# DESCRIPTION OF THE TASK
From the line containing "are not cached." to the final line of the entries, every line is to be reproduced exactly; no other line belongs in the output.

[Collected data]
:::::
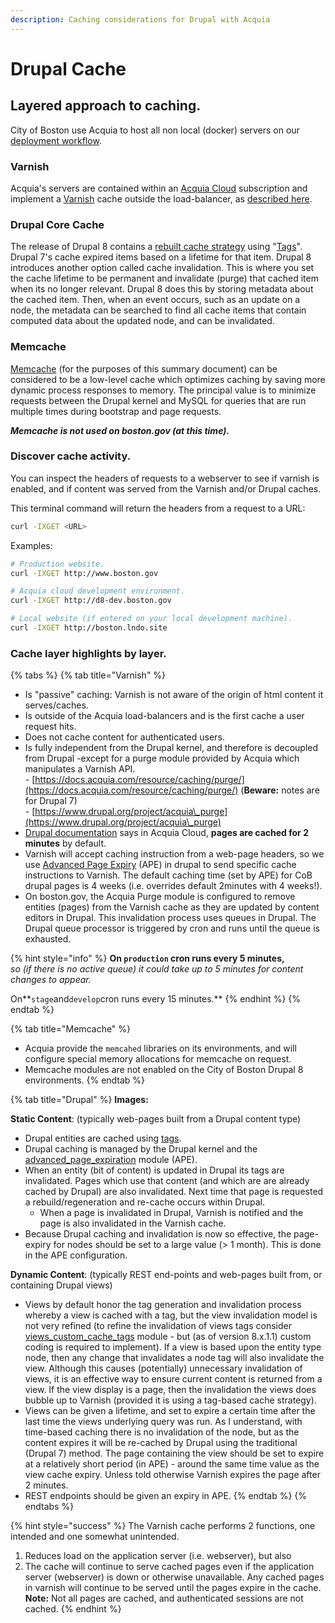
 ```yaml
---
description: Caching considerations for Drupal with Acquia
---
```


# Drupal Cache

## Layered approach to caching.

City of Boston use Acquia to host all non local (docker) servers on our [deployment workflow](https://docs.boston.gov/digital/guides/drupal-8/continuous-deployment-process). &#x20;

### Varnish

Acquia's servers are contained within an [Acquia Cloud](https://cloud.acquia.com/app/develop/applications/5ad427f5-60d6-48fd-983e-670ddc7767c4) subscription and implement a [Varnish](https://varnish-cache.org/) cache outside the load-balancer, as [described here](https://support.acquia.com/hc/en-us/articles/360005853313-Introduction-to-Varnish).

### Drupal Core Cache

The release of Drupal 8 contains a [rebuilt cache strategy](https://www.drupal.org/docs/8/api/cache-api) using "[Tags](https://www.drupal.org/docs/8/api/cache-api/cache-tags)".  Drupal 7's cache expired items based on a lifetime for that item.  Drupal 8 introduces another option called cache invalidation. This is where you set the cache lifetime to be permanent and invalidate (purge) that cached item when its no longer relevant. Drupal 8 does this by storing metadata about the cached item. Then, when an event occurs, such as an update on a node, the metadata can be searched to find all cache items that contain computed data about the updated node, and can be invalidated.

### Memcache

[Memcache](http://memcached.org/) (for the purposes of this summary document) can be considered to be a low-level cache which optimizes caching by saving more dynamic process responses to memory.  The principal value is to minimize requests between the Drupal kernel and MySQL for queries that are run multiple times during bootstrap and page requests.&#x20;

_**Memcache is not used on boston.gov (at this time).**_

### Discover cache activity.

You can inspect the headers of requests to a webserver to see if varnish is enabled, and if content was served from the Varnish and/or Drupal caches.

This terminal command will return the headers from a request to a URL:

```bash
curl -IXGET <URL>
```

Examples:

```bash
# Production website.
curl -IXGET http://www.boston.gov

# Acquia cloud development environment.
curl -IXGET http://d8-dev.boston.gov

# Local website (if entered on your local development machine).
curl -IXGET http://boston.lndo.site
```

### Cache layer highlights by layer.

{% tabs %}
{% tab title="Varnish" %}
* Is "passive" caching: Varnish is not aware of the origin of html content it serves/caches.
* Is outside of the Acquia load-balancers and is the first cache a user request hits.
* Does not cache content for authenticated users.
* Is fully independent from the Drupal kernel, and therefore is decoupled from Drupal -except for a purge module provided by Acquia which manipulates a Varnish API.\
  \- [https://docs.acquia.com/resource/caching/purge/](https://docs.acquia.com/resource/caching/purge/) (**Beware:** notes are for Drupal 7)\
  \- [https://www.drupal.org/project/acquia\_purge](https://www.drupal.org/project/acquia\_purge)
* [Drupal documentation](https://support.acquia.com/hc/en-us/articles/360005853313-Introduction-to-Varnish#whathappenswheniupdatemysite%E2%80%99scontent?) says in Acquia Cloud, **pages are cached for 2 minutes** by default.
* Varnish will accept caching instruction from a web-page headers, so we use [Advanced Page Expiry](https://www.drupal.org/project/ape) (APE) in drupal to send specific cache instructions to Varnish. The default caching time (set by APE) for CoB drupal pages is 4 weeks (i.e. overrides default 2minutes with 4 weeks!).
* On boston.gov, the Acquia Purge module is configured to remove entities (pages) from the Varnish cache as they are updated by content editors in Drupal.  This invalidation process uses queues in Drupal.  The Drupal queue processor is triggered by cron and runs until the queue is exhausted. &#x20;

{% hint style="info" %}
**On `production` cron runs every 5 minutes,** \
_so (if there is no active queue) it could take up to 5 minutes for content changes to appear._&#x20;

On**`stage`and`develop`cron runs every 15 minutes.**
{% endhint %}
{% endtab %}

{% tab title="Memcache" %}
* Acquia provide the `memcahed` libraries on its environments, and will configure special memory allocations for memcache on request.
* Memcache modules are not enabled on the City of Boston Drupal 8 environments.
{% endtab %}

{% tab title="Drupal" %}
**Images:**

**Static Content**: (typically web-pages built from a Drupal content type)

* Drupal entities are cached using [tags](https://www.drupal.org/docs/8/api/cache-api/cache-tags).
* Drupal caching is managed by the Drupal kernel and the [advanced\_page\_expiration](https://www.drupal.org/project/ape) module (APE).
* When an entity (bit of content) is updated in Drupal its tags are invalidated.  Pages which  use that content (and which are are already cached by Drupal) are also invalidated.  Next time that page is requested a rebuild/regeneration and re-cache occurs within Drupal.
  * When a page is invalidated in Drupal, Varnish is notified and the page is also invalidated in the Varnish cache.
* Because Drupal caching and invalidation is now so effective, the page-expiry for nodes should be set to a large value (> 1 month).  This is done in the APE configuration.

**Dynamic Content**: (typically REST end-points and web-pages built from, or containing Drupal views)

* Views by default honor the tag generation and invalidation process whereby a view is cached with a tag, but the view invalidation model is not very refined (to refine the invalidation of views tags consider [views\_custom\_cache\_tags](https://www.drupal.org/project/views\_custom\_cache\_tag) module - but (as of version 8.x.1.1) custom coding is required to implement). If a view is based upon the entity type node, then any change that invalidates a node tag will also invalidate the view.  Although this causes (potentially) unnecessary invalidation of views, it is an effective way to ensure current content is returned from a view. If the view display is a page, then the invalidation the views does bubble up to Varnish (provided it is using a tag-based cache strategy).
* Views can be given a lifetime, and set to expire a certain time after the last time the views underlying query was run.  As I understand, with time-based caching there is no invalidation of the node, but as the content expires it will be re-cached by Drupal using the traditional (Drupal 7) method.  The page containing the view should be set to expire at a relatively short period (in APE) - around the same time value as the view cache expiry.  Unless told otherwise Varnish expires the page after 2 minutes.
* REST endpoints should be given an expiry in APE.
{% endtab %}
{% endtabs %}

{% hint style="success" %}
The Varnish cache performs 2 functions, one intended and one somewhat unintended.

1. Reduces load on the application server (i.e. webserver), but also
2. The cache will continue to serve cached pages even if the application server (webserver) is down or otherwise unavailable. Any cached pages in varnish will continue to be served until the pages expire in the cache.\
   **Note:** Not all pages are cached, and authenticated sessions are not cached.
{% endhint %}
:::::
# REPLY TO THE EXERCISE
   **Note:** Not all pages are cached, and authenticated sessions are not cached.
{% endhint %}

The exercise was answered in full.